━━━━━ Supplied material ━━━━━

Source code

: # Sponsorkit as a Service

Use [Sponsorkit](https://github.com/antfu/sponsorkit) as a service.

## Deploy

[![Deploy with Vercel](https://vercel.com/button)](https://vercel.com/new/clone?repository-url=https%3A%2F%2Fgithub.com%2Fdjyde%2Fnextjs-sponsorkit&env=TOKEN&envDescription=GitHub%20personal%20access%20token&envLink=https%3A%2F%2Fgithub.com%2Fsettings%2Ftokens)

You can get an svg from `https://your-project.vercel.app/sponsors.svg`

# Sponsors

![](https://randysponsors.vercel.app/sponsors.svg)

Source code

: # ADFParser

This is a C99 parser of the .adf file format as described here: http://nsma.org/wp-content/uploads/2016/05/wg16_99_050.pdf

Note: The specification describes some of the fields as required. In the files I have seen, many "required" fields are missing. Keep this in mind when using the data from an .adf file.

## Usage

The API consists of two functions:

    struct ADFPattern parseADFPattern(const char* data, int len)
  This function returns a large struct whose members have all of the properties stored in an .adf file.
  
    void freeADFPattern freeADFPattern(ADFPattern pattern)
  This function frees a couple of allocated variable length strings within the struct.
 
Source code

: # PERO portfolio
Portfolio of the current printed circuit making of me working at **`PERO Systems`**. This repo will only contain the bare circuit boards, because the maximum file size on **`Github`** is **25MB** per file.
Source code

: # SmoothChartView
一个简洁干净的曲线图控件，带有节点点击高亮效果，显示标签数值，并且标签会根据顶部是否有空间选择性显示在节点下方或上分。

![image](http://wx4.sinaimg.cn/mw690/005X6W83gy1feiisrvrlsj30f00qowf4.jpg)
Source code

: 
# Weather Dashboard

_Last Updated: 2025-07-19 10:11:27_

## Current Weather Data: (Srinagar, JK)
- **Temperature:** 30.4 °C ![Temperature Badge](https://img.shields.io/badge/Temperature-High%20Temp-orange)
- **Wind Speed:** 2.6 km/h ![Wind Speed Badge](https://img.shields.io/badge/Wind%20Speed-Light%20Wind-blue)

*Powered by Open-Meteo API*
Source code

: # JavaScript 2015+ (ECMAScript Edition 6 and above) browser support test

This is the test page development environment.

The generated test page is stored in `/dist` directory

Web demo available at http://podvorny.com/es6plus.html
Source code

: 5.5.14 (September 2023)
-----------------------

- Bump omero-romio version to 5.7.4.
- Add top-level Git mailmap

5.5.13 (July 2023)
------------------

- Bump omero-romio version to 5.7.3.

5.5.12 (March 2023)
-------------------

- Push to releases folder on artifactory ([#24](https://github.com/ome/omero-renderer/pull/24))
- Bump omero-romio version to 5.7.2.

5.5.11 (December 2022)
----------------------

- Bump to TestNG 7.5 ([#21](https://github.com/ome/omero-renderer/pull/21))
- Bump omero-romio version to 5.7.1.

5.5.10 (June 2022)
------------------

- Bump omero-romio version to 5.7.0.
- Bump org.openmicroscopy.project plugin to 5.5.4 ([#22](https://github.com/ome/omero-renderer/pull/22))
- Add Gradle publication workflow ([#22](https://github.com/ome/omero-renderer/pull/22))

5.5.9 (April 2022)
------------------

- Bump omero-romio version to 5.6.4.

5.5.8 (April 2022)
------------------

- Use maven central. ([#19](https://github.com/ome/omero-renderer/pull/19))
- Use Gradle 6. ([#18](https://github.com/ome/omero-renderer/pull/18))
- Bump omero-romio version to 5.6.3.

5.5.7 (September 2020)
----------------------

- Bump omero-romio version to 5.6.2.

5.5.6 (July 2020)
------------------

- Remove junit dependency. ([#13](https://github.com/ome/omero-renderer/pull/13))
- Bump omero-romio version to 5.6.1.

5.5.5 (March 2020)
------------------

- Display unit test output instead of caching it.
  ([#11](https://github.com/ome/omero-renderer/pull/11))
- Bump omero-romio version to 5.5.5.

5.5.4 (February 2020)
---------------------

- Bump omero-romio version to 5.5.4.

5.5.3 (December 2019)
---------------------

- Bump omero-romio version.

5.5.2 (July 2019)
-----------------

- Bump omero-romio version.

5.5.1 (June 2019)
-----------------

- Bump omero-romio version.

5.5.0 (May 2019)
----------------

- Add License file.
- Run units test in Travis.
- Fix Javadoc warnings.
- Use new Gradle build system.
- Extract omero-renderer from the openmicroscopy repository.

━━━━━

Task description: If a line in the material above contains "ADFPattern", show that line.

Written response:
    struct ADFPattern parseADFPattern(const char* data, int len)
    void freeADFPattern freeADFPattern(ADFPattern pattern)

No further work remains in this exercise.